Try as I might to fault the logic of ‘May for now’ as the Leavers’ best strategy, I cannot. Do they really, at the deepest level, fault that logic?
So now I lead you to the psychiatrist’s couch. Could it be that Leavers don’t really, unconsciously, want to leave at all? A bold assertion, but it does explain their behaviour as no other attempted explanation does.
A new production of Anton Chekhov’s The Three Sisters opens at the Almeida theatre in London this April. If you know the play, you’ll be familiar with a sub-theme. The three sisters dream of returning to Moscow. They always have. They were happy there once — or seem to remember that they were — and the return to Moscow has become a permanent part of their imagination. They do genuinely believe it’s what they want. Only as the play proceeds does the audience come to understand that they will never return to Moscow, and in their secret hearts have no settled intention of organising it.
Many of us will remember forever the shock on Boris Johnson’s face when the news hit him that Leave had won the referendum. Some of us sensed the same shock in Michael Gove. I put it to you that for leading Brexiteers there was in some strange way the unsettled feeling that it was never meant to be like this. Theirs was the righteous cause that cannot, in the end, prevail. Some of them had given their whole careers to the perpetual struggle. Like Manichaeans, who see the universe as an unending contention between darkness and light, Leavers have held aloft the torch but never expected to abolish the shadow. The struggle gave their life a meaning: a meaning of which actual victory, and the messy compromises that most victories disintegrate into, risked robbing them.
The realisation of an ideal can so often spoil it. It is possible to seek success yet fear it. Which of us has not entertained an impossible dream, been in love with an idea of consummating a relationship with someone we’ve longed for from a distance, only to find that when that intimacy is actually within reach we’ve lost our nerve. Ah the relief of being stood up at the last moment! Heaven save us from the Promised Land.
Thus we may explain both the curious joylessness and the dearth of any positive plan that seems to have characterised the Leavers since they ‘won’. Many will be secretly relieved that no deal may never be road-tested. Opposition has always come more easily to them, and May’s deal offers them something to fight. I even wonder whether, deep in their unconscious, they would relish fighting and losing a second referendum: at once renewing their lease on victimhood and a sense of injustice for years to come.

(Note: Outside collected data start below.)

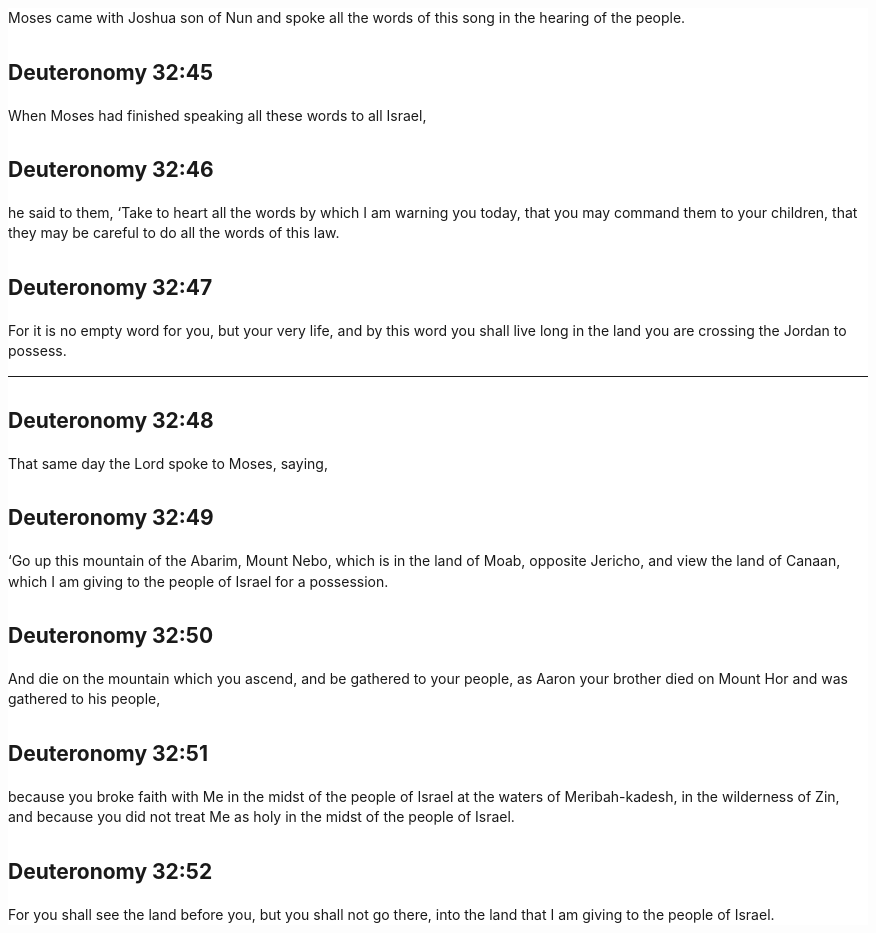 Moses came with Joshua son of Nun and spoke all the words of this song in the hearing of the people.

## Deuteronomy 32:45

When Moses had finished speaking all these words to all Israel,

## Deuteronomy 32:46

he said to them, ‘Take to heart all the words by which I am warning you today, that you may command them to your children, that they may be careful to do all the words of this law.

## Deuteronomy 32:47

For it is no empty word for you, but your very life, and by this word you shall live long in the land you are crossing the Jordan to possess.

---

## Deuteronomy 32:48

That same day the Lord spoke to Moses, saying,

## Deuteronomy 32:49

‘Go up this mountain of the Abarim, Mount Nebo, which is in the land of Moab, opposite Jericho, and view the land of Canaan, which I am giving to the people of Israel for a possession.

## Deuteronomy 32:50

And die on the mountain which you ascend, and be gathered to your people, as Aaron your brother died on Mount Hor and was gathered to his people,

## Deuteronomy 32:51

because you broke faith with Me in the midst of the people of Israel at the waters of Meribah-kadesh, in the wilderness of Zin, and because you did not treat Me as holy in the midst of the people of Israel.

## Deuteronomy 32:52

For you shall see the land before you, but you shall not go there, into the land that I am giving to the people of Israel.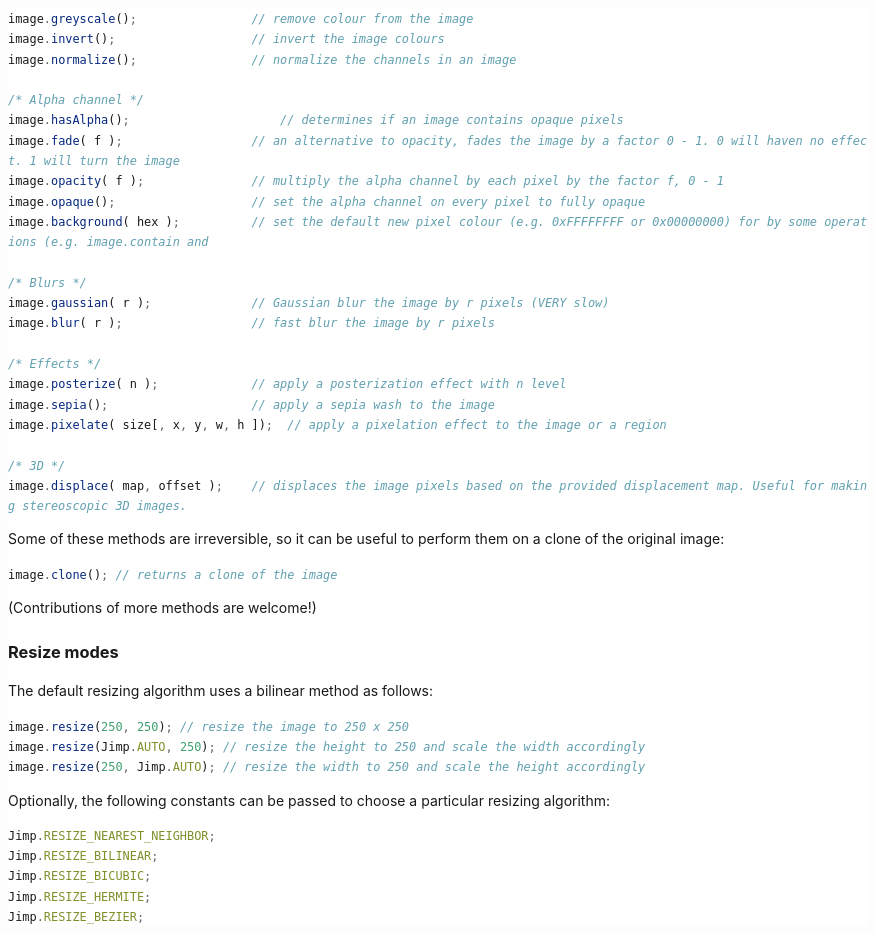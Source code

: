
 ```js
image.greyscale();                // remove colour from the image
image.invert();                   // invert the image colours
image.normalize();                // normalize the channels in an image

/* Alpha channel */
image.hasAlpha();                     // determines if an image contains opaque pixels
image.fade( f );                  // an alternative to opacity, fades the image by a factor 0 - 1. 0 will haven no effect. 1 will turn the image
image.opacity( f );               // multiply the alpha channel by each pixel by the factor f, 0 - 1
image.opaque();                   // set the alpha channel on every pixel to fully opaque
image.background( hex );          // set the default new pixel colour (e.g. 0xFFFFFFFF or 0x00000000) for by some operations (e.g. image.contain and

/* Blurs */
image.gaussian( r );              // Gaussian blur the image by r pixels (VERY slow)
image.blur( r );                  // fast blur the image by r pixels

/* Effects */
image.posterize( n );             // apply a posterization effect with n level
image.sepia();                    // apply a sepia wash to the image
image.pixelate( size[, x, y, w, h ]);  // apply a pixelation effect to the image or a region

/* 3D */
image.displace( map, offset );    // displaces the image pixels based on the provided displacement map. Useful for making stereoscopic 3D images.
```

Some of these methods are irreversible, so it can be useful to perform them on a clone of the original image:

```js
image.clone(); // returns a clone of the image
```

(Contributions of more methods are welcome!)

### Resize modes

The default resizing algorithm uses a bilinear method as follows:

```js
image.resize(250, 250); // resize the image to 250 x 250
image.resize(Jimp.AUTO, 250); // resize the height to 250 and scale the width accordingly
image.resize(250, Jimp.AUTO); // resize the width to 250 and scale the height accordingly
```

Optionally, the following constants can be passed to choose a particular resizing algorithm:

```js
Jimp.RESIZE_NEAREST_NEIGHBOR;
Jimp.RESIZE_BILINEAR;
Jimp.RESIZE_BICUBIC;
Jimp.RESIZE_HERMITE;
Jimp.RESIZE_BEZIER;
```
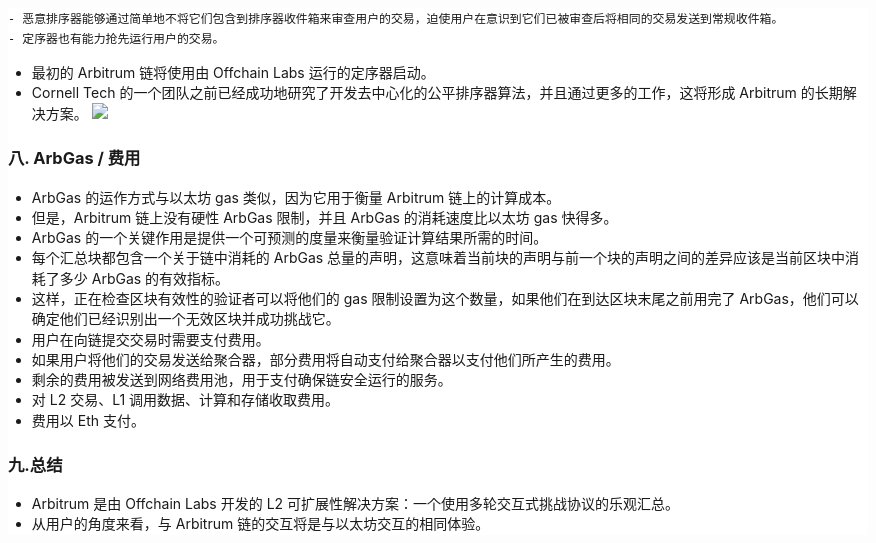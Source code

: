 	- 恶意排序器能够通过简单地不将它们包含到排序器收件箱来审查用户的交易，迫使用户在意识到它们已被审查后将相同的交易发送到常规收件箱。
	- 定序器也有能力抢先运行用户的交易。
- 最初的 Arbitrum 链将使用由 Offchain Labs 运行的定序器启动。
-  Cornell Tech 的一个团队之前已经成功地研究了开发去中心化的公平排序器算法，并且通过更多的工作，这将形成 Arbitrum 的长期解决方案。
![](https://github.com/guoshijiang/layer2/blob/main/images/39.png)

### 八. ArbGas / 费用

- ArbGas 的运作方式与以太坊 gas 类似，因为它用于衡量 Arbitrum 链上的计算成本。
- 但是，Arbitrum 链上没有硬性 ArbGas 限制，并且 ArbGas 的消耗速度比以太坊 gas 快得多。
- ArbGas 的一个关键作用是提供一个可预测的度量来衡量验证计算结果所需的时间。
- 每个汇总块都包含一个关于链中消耗的 ArbGas 总量的声明，这意味着当前块的声明与前一个块的声明之间的差异应该是当前区块中消耗了多少 ArbGas 的有效指标。
- 这样，正在检查区块有效性的验证者可以将他们的 gas 限制设置为这个数量，如果他们在到达区块末尾之前用完了 ArbGas，他们可以确定他们已经识别出一个无效区块并成功挑战它。
- 用户在向链提交交易时需要支付费用。
- 如果用户将他们的交易发送给聚合器，部分费用将自动支付给聚合器以支付他们所产生的费用。
- 剩余的费用被发送到网络费用池，用于支付确保链安全运行的服务。
- 对 L2 交易、L1 调用数据、计算和存储收取费用。
- 费用以 Eth 支付。

### 九.总结

- Arbitrum 是由 Offchain Labs 开发的 L2 可扩展性解决方案：一个使用多轮交互式挑战协议的乐观汇总。
- 从用户的角度来看，与 Arbitrum 链的交互将是与以太坊交互的相同体验。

For them the EU was a wonderful explainer of the world. All our failures began in Brussels. Released, British workers would bound like the Singaporean Chinese into the world-beating strivers we really are. Except that in moments of candour, Leavers know that’s tosh. And the moment when it might be tested seemed to approach. After 29 March, the ball would be in their court.
If I’m right, Brexiteers have funked it. In their failure to support May’s deal I see not a miscalculation, not overconfidence, but a failure of nerve. They have sunk the only real chance they had of starting, post-29 March, a journey towards the new dawn they had promised but subliminally begun to doubt. Now that promise will remain virgin, unsullied. And it will all be — as it always has been with Brexiteers — somebody else’s fault. In a weird way, Leavers will sleep a little easier this weekend. It’s out of their hands now. They tried their very best but others have let them down. An oddly comforting thought, really. Their dream remains intact, their explanation of the world unchallenged.